You can drop INDEX_MASK as Java guarantees the shift distance is taken mod 64.

Note that this is a utility for the simulator when experimenting with policies.

What about calling the method ensureCapacityAndMaybeClear? It should do exactly what you want, but with such a name it's perfectly safe even when taken out of context by someone else 100 years later.

Performing it as a re-initialization vs. new instance is about code organization and ease of use.

I guess you're clearing the filter from time to time anyway, so clearing it when growing does no harm (especially as it never shrinks).

I wonder if you could do better when using no intermediate int. My point is that collision with 2**32 bits start already at about 2**16 entries. Sure, you need many collision before you get problems.

ben-manes commented 8 years ago

You're right. For the tests I was performing the maximum entries in the bloom filter was 256 which led to a very small table. This was to explore adapting the W-TinyLFU window size. I very clearly goofed in my train of thought for how to pick the bit index. 👍

You can drop INDEX_MASK as Java guarantees the shift distance is taken mod 64.

I'm not surprised that the JVM optimizes the modulus, but I do like the clarity by not making that assumption in bit manipulation code.

What about calling the method ensureCapacityAndMaybeClear?

I tweaked the JavaDoc and reduced the visibility, so hopefully that's good enough.

I wonder if you could do better when using no intermediate int.

It would be interesting to hear more of your thoughts here.

I integrated all of the suggestions and adapted @ashish0x90's method into a unit test with a pretty-printed table.
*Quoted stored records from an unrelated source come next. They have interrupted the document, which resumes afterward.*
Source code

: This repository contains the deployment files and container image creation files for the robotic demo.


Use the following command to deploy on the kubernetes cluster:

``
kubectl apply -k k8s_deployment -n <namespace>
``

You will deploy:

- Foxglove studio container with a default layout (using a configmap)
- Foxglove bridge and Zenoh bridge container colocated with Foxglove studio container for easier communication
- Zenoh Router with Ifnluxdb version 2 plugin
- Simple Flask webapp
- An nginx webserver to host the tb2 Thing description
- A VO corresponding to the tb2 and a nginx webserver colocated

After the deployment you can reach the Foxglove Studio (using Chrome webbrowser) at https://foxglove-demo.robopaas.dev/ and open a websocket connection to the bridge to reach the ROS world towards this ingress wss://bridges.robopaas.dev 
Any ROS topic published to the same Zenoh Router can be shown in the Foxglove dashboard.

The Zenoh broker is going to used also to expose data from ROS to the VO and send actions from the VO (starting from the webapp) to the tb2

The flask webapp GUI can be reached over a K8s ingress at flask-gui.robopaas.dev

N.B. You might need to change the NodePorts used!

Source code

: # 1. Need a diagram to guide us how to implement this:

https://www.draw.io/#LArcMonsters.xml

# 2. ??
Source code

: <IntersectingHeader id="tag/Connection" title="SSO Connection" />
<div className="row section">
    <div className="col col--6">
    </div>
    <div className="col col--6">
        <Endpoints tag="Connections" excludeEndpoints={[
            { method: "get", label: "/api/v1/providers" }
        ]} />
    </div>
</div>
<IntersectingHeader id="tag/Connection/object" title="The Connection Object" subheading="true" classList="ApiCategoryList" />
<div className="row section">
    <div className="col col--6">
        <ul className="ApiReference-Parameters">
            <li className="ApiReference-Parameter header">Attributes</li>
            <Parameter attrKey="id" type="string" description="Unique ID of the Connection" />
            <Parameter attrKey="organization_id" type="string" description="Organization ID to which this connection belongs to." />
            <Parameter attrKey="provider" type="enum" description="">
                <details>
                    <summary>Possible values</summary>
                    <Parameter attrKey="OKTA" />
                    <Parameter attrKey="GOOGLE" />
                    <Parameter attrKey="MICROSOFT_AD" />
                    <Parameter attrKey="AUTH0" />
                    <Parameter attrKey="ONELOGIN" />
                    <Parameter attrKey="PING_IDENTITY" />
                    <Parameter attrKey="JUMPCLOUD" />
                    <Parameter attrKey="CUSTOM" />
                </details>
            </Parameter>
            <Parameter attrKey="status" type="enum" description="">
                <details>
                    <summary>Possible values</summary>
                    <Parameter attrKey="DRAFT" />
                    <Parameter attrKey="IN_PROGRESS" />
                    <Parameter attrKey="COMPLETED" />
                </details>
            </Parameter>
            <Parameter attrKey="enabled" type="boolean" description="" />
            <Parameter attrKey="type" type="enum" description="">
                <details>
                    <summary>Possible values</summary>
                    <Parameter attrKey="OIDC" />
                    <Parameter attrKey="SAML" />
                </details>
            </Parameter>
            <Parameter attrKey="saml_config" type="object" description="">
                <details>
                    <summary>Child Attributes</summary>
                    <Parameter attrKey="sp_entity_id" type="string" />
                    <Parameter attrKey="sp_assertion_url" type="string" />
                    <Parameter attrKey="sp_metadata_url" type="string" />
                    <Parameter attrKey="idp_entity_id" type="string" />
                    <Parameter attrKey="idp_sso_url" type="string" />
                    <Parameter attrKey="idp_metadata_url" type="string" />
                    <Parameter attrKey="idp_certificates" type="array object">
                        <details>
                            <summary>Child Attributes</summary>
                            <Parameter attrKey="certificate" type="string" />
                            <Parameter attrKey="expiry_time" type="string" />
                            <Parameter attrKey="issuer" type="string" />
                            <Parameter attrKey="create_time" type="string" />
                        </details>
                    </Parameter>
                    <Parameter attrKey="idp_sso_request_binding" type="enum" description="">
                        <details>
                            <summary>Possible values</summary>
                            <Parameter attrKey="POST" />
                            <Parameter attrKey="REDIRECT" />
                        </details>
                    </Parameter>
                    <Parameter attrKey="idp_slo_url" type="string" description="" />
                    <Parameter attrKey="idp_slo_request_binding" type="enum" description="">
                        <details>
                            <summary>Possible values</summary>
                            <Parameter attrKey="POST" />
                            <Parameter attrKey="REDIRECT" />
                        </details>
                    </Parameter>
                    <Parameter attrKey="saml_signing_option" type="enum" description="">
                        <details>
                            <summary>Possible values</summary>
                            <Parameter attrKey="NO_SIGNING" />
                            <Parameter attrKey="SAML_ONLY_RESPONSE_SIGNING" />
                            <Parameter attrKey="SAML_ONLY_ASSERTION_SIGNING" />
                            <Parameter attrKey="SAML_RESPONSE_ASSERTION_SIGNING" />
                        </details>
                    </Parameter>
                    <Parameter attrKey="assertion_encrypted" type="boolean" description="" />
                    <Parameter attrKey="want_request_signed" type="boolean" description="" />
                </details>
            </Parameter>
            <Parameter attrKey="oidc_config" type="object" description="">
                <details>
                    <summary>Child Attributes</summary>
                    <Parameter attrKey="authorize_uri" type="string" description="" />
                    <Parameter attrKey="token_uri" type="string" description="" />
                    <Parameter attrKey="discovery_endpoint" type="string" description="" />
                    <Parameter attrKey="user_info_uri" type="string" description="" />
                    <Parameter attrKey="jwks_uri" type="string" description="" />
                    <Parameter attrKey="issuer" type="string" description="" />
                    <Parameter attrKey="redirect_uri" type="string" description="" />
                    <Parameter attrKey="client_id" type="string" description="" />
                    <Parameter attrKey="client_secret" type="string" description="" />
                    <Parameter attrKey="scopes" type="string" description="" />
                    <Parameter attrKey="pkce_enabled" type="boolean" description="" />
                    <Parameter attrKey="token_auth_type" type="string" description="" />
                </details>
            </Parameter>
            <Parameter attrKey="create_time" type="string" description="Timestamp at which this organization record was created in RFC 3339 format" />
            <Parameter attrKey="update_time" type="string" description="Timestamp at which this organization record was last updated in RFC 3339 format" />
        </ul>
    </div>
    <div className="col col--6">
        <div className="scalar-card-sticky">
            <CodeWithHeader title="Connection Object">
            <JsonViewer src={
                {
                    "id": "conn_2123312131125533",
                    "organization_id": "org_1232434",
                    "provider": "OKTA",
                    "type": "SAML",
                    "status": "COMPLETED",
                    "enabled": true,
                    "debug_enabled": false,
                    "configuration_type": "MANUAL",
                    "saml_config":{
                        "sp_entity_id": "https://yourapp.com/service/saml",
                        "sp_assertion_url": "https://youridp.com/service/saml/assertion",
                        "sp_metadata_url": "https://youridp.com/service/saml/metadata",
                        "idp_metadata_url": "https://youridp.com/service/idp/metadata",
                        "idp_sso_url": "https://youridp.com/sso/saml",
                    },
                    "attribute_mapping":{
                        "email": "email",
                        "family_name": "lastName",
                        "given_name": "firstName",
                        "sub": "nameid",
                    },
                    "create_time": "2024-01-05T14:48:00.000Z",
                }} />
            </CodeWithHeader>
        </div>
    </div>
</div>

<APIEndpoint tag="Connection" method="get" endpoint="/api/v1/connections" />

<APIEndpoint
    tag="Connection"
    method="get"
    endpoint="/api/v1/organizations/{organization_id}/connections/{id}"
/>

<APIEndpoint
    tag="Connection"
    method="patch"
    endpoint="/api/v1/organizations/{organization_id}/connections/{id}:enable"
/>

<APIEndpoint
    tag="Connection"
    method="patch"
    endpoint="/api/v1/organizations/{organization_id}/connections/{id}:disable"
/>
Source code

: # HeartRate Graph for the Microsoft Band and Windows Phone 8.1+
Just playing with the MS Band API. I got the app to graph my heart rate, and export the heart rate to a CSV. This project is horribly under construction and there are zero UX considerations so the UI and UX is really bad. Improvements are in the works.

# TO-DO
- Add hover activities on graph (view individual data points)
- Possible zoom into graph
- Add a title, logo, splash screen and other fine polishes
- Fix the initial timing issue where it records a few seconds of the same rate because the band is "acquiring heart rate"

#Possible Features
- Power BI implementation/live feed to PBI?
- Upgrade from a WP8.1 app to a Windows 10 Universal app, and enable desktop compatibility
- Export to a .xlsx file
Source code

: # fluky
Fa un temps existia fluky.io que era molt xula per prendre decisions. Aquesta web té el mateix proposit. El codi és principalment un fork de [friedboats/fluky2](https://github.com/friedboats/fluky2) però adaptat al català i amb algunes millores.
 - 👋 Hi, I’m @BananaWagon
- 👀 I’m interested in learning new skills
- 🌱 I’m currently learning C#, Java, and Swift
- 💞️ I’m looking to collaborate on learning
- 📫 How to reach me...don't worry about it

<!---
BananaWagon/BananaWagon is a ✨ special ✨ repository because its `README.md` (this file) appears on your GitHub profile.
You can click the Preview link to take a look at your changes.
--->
Its now possible to plug into the simulator other membership filters, e.g. a cuckoo filter.

Don't stop discussing due to the automatic closing to the ticket :-)

ben-manes commented 8 years ago

Trying to think through my original logic, what I should have done is shifted when calculating the table index. That is a little more natural if one thinks of it as modulating by the number of bits as a flat plane. When grouped into an array the higher bits represent the index and the lower in that location. The shifts and masks would have been optimized versions of that math. That would have had the same effect as the shift by 24, but been more obvious why the shift is taken.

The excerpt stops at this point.